Islam - Schrecken des Abendlands?

(hpd) Der Politikwissenschaftler Werner Ruf beschreibt in „Der Islam – Schrecken des Abendlands. Wie sich der Westen sein Feindbild konstruiert“ das Aufkommen neuer Aversionen und Vorurteile gegen den Islam und die Muslime. Dabei kritisiert er durchaus zutreffend einige bedenkliche Entwicklungen, ignoriert aber die realen Gefahren und Probleme.

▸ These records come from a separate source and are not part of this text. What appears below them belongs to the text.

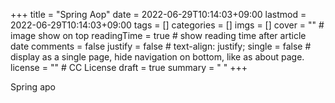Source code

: +++
title = "Spring Aop" 
date = 2022-06-29T10:14:03+09:00
lastmod = 2022-06-29T10:14:03+09:00
tags = []
categories = []
imgs = []
cover = "" # image show on top 
readingTime = true # show reading time after article date 
comments = false 
justify = false # text-align: justify; 
single = false # display as a single page, hide navigation on bottom, like as about page. 
license = "" # CC License 
draft = true
summary = " "
+++

Spring apo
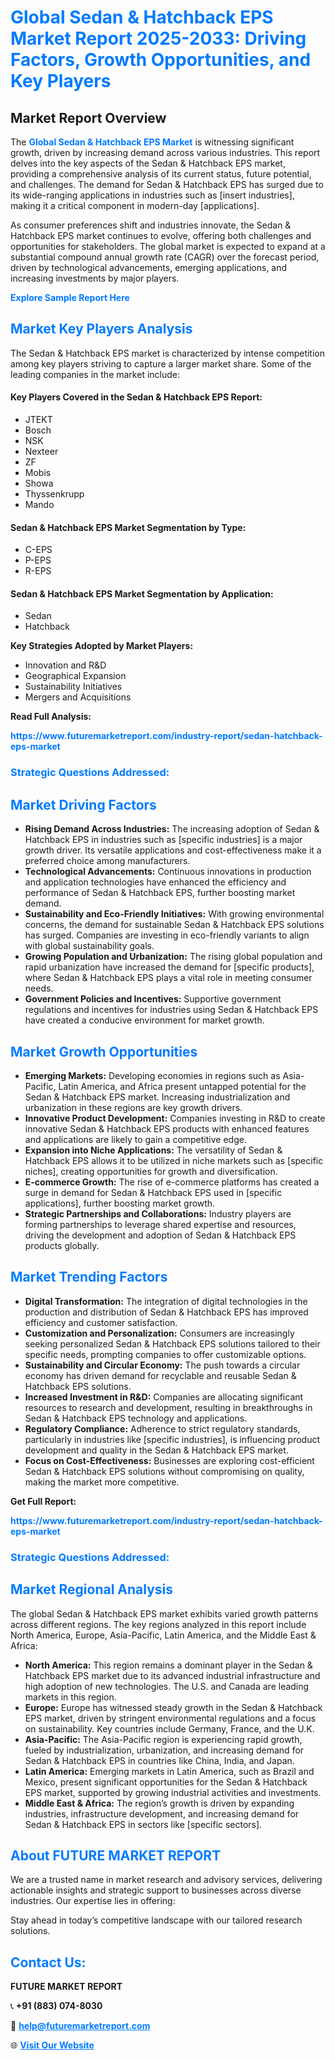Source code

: <h1 style="color: #007BFF;">Global Sedan & Hatchback EPS Market Report 2025-2033: Driving Factors, Growth Opportunities, and Key Players</h1>

<section id="overview">
<h2>Market Report Overview</h2>
<p>The <a href="https://www.futuremarketreport.com/industry-report/sedan-hatchback-eps-market" style="color: #007BFF; text-decoration: none;"><strong>Global Sedan & Hatchback EPS Market</strong></a> is witnessing significant growth, driven by increasing demand across various industries. This report delves into the key aspects of the Sedan & Hatchback EPS market, providing a comprehensive analysis of its current status, future potential, and challenges. The demand for Sedan & Hatchback EPS has surged due to its wide-ranging applications in industries such as [insert industries], making it a critical component in modern-day [applications].</p>
<p>As consumer preferences shift and industries innovate, the Sedan & Hatchback EPS market continues to evolve, offering both challenges and opportunities for stakeholders. The global market is expected to expand at a substantial compound annual growth rate (CAGR) over the forecast period, driven by technological advancements, emerging applications, and increasing investments by major players.</p>
</section>

<section id="overview">
<p><a href="https://www.futuremarketreport.com/request-sample/reportId=109519" style="color: #007BFF; text-decoration: none;"><strong>Explore Sample Report Here</strong></a></p>
</section>

<section id="key-players">
<h2 style="color: #007BFF;">Market Key Players Analysis</h2>
<p>The Sedan & Hatchback EPS market is characterized by intense competition among key players striving to capture a larger market share. Some of the leading companies in the market include:</p>
<h4>Key Players Covered in the Sedan & Hatchback EPS Report:</h4>
<ul><li>JTEKT</li><li>Bosch</li><li>NSK</li><li>Nexteer</li><li>ZF</li><li>Mobis</li><li>Showa</li><li>Thyssenkrupp</li><li>Mando</li></ul>
<h4>Sedan & Hatchback EPS Market Segmentation by Type:</h4>
<ul><li>C-EPS</li><li>P-EPS</li><li>R-EPS</li></ul>

<h4>Sedan & Hatchback EPS Market Segmentation by Application:</h4>
<ul><li>Sedan</li><li>Hatchback</li></ul>
<p><strong>Key Strategies Adopted by Market Players:</strong></p>
<ul>
<li>Innovation and R&D</li>
<li>Geographical Expansion</li>
<li>Sustainability Initiatives</li>
<li>Mergers and Acquisitions</li>
</ul>
</section>

<section>
<p><strong>Read Full Analysis: </strong></p><a href="https://www.futuremarketreport.com/industry-report/sedan-hatchback-eps-market" style="color: #007BFF; text-decoration: none;"><strong>https://www.futuremarketreport.com/industry-report/sedan-hatchback-eps-market</strong></a>
<h3 style="color: #007BFF;">Strategic Questions Addressed:</h3>
</section>

<section id="driving-factors">
<h2 style="color: #007BFF;">Market Driving Factors</h2>
<ul>
<li><strong>Rising Demand Across Industries:</strong> The increasing adoption of Sedan & Hatchback EPS in industries such as [specific industries] is a major growth driver. Its versatile applications and cost-effectiveness make it a preferred choice among manufacturers.</li>
<li><strong>Technological Advancements:</strong> Continuous innovations in production and application technologies have enhanced the efficiency and performance of Sedan & Hatchback EPS, further boosting market demand.</li>
<li><strong>Sustainability and Eco-Friendly Initiatives:</strong> With growing environmental concerns, the demand for sustainable Sedan & Hatchback EPS solutions has surged. Companies are investing in eco-friendly variants to align with global sustainability goals.</li>
<li><strong>Growing Population and Urbanization:</strong> The rising global population and rapid urbanization have increased the demand for [specific products], where Sedan & Hatchback EPS plays a vital role in meeting consumer needs.</li>
<li><strong>Government Policies and Incentives:</strong> Supportive government regulations and incentives for industries using Sedan & Hatchback EPS have created a conducive environment for market growth.</li>
</ul>
</section>

<section id="growth-opportunities">
<h2 style="color: #007BFF;">Market Growth Opportunities</h2>
<ul>
<li><strong>Emerging Markets:</strong> Developing economies in regions such as Asia-Pacific, Latin America, and Africa present untapped potential for the Sedan & Hatchback EPS market. Increasing industrialization and urbanization in these regions are key growth drivers.</li>
<li><strong>Innovative Product Development:</strong> Companies investing in R&D to create innovative Sedan & Hatchback EPS products with enhanced features and applications are likely to gain a competitive edge.</li>
<li><strong>Expansion into Niche Applications:</strong> The versatility of Sedan & Hatchback EPS allows it to be utilized in niche markets such as [specific niches], creating opportunities for growth and diversification.</li>
<li><strong>E-commerce Growth:</strong> The rise of e-commerce platforms has created a surge in demand for Sedan & Hatchback EPS used in [specific applications], further boosting market growth.</li>
<li><strong>Strategic Partnerships and Collaborations:</strong> Industry players are forming partnerships to leverage shared expertise and resources, driving the development and adoption of Sedan & Hatchback EPS products globally.</li>
</ul>
</section>

<section id="trending-factors">
<h2 style="color: #007BFF;">Market Trending Factors</h2>
<ul>
<li><strong>Digital Transformation:</strong> The integration of digital technologies in the production and distribution of Sedan & Hatchback EPS has improved efficiency and customer satisfaction.</li>
<li><strong>Customization and Personalization:</strong> Consumers are increasingly seeking personalized Sedan & Hatchback EPS solutions tailored to their specific needs, prompting companies to offer customizable options.</li>
<li><strong>Sustainability and Circular Economy:</strong> The push towards a circular economy has driven demand for recyclable and reusable Sedan & Hatchback EPS solutions.</li>
<li><strong>Increased Investment in R&D:</strong> Companies are allocating significant resources to research and development, resulting in breakthroughs in Sedan & Hatchback EPS technology and applications.</li>
<li><strong>Regulatory Compliance:</strong> Adherence to strict regulatory standards, particularly in industries like [specific industries], is influencing product development and quality in the Sedan & Hatchback EPS market.</li>
<li><strong>Focus on Cost-Effectiveness:</strong> Businesses are exploring cost-efficient Sedan & Hatchback EPS solutions without compromising on quality, making the market more competitive.</li>
</ul>
</section>

<section>
<p><strong>Get Full Report: </strong></p><a href="https://www.futuremarketreport.com/industry-report/sedan-hatchback-eps-market" style="color: #007BFF; text-decoration: none;"><strong>https://www.futuremarketreport.com/industry-report/sedan-hatchback-eps-market</strong></a>
<h3 style="color: #007BFF;">Strategic Questions Addressed:</h3>
</section>


<section id="regional-analysis">
<h2 style="color: #007BFF;">Market Regional Analysis</h2>
<p>The global Sedan & Hatchback EPS market exhibits varied growth patterns across different regions. The key regions analyzed in this report include North America, Europe, Asia-Pacific, Latin America, and the Middle East & Africa:</p>
<ul>
<li><strong>North America:</strong> This region remains a dominant player in the Sedan & Hatchback EPS market due to its advanced industrial infrastructure and high adoption of new technologies. The U.S. and Canada are leading markets in this region.</li>
<li><strong>Europe:</strong> Europe has witnessed steady growth in the Sedan & Hatchback EPS market, driven by stringent environmental regulations and a focus on sustainability. Key countries include Germany, France, and the U.K.</li>
<li><strong>Asia-Pacific:</strong> The Asia-Pacific region is experiencing rapid growth, fueled by industrialization, urbanization, and increasing demand for Sedan & Hatchback EPS in countries like China, India, and Japan.</li>
<li><strong>Latin America:</strong> Emerging markets in Latin America, such as Brazil and Mexico, present significant opportunities for the Sedan & Hatchback EPS market, supported by growing industrial activities and investments.</li>
<li><strong>Middle East & Africa:</strong> The region’s growth is driven by expanding industries, infrastructure development, and increasing demand for Sedan & Hatchback EPS in sectors like [specific sectors].</li>
</ul>
</section>

<footer>
<h2 style="color: #007BFF;">About FUTURE MARKET REPORT</h2>
<p>We are a trusted name in market research and advisory services, delivering actionable insights and strategic support to businesses across diverse industries. Our expertise lies in offering:</p>

<p>Stay ahead in today’s competitive landscape with our tailored research solutions.</p>

<h2 style="color: #007BFF;">Contact Us:</h2>
<p><strong>FUTURE MARKET REPORT</strong></p>
<p>📞 <strong>+91 (883) 074-8030</strong></p>
<p>📧 <strong><a href="mailto:help@futuremarketreport.com" style="color: #007BFF;">help@futuremarketreport.com</a></strong></p>
<p>🌐 <strong><a href="https://www.futuremarketreport.com/" style="color: #007BFF;">Visit Our Website</a></strong></p>
</footer>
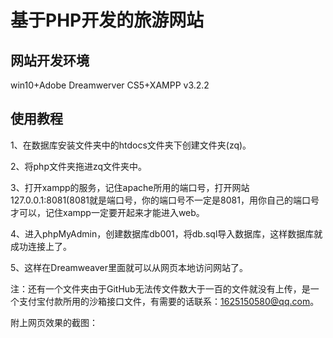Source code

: # 基于PHP开发的旅游网站
## 网站开发环境
win10+Adobe Dreamwerver CS5+XAMPP v3.2.2

## 使用教程
1、在数据库安装文件夹中的htdocs文件夹下创建文件夹(zq)。

2、将php文件夹拖进zq文件夹中。

3、打开xampp的服务，记住apache所用的端口号，打开网站127.0.0.1:8081(8081就是端口号，你的端口号不一定是8081，用你自己的端口号才可以，记住xampp一定要开起来才能进入web。

4、进入phpMyAdmin，创建数据库db001，将db.sql导入数据库，这样数据库就成功连接上了。

5、这样在Dreamweaver里面就可以从网页本地访问网站了。

注：还有一个文件夹由于GitHub无法传文件数大于一百的文件就没有上传，是一个支付宝付款所用的沙箱接口文件，有需要的话联系：1625150580@qq.com。

附上网页效果的截图：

Spätestens nach den Anschlägen vom 11. September 2001 nahmen Emotionalität und Stellenwert der öffentlichen Debatte um Islam und Muslime zu. Auch einschlägige Ressentiments und Vorurteile stiegen nach den Ergebnissen der empirischen Sozialforschung an. Lässt sich daher von einem neuen Feindbild sprechen, welches in den westlichen Ländern das alte Feindbild Kommunismus und Sowjetunion abgelöst hat? Diese Frage bejaht Werner Ruf, der an der Universität Kassel als Professor für Internationale Beziehungen lehrte. Sein Buch „Der Islam – Schrecken des Abendlands. Wie sich der Westen sein Feindbild konstruiert“ sieht in den gemeinten Einstellungen und Stereotypen eine Ersetzung und Fortsetzung früherer Konstruktionen kollektiver Identität, die mit Antisemitismus und Rassismus verbunden waren. Heute artikulierten sie sich bezogen auf Differenzen und Konflikte auf der Ebene von Kultur und Religion. Mit Ressentiments und Stereotypen ginge es aber weiterhin darum, Gesellschaften und Menschen ein- und auszugrenzen.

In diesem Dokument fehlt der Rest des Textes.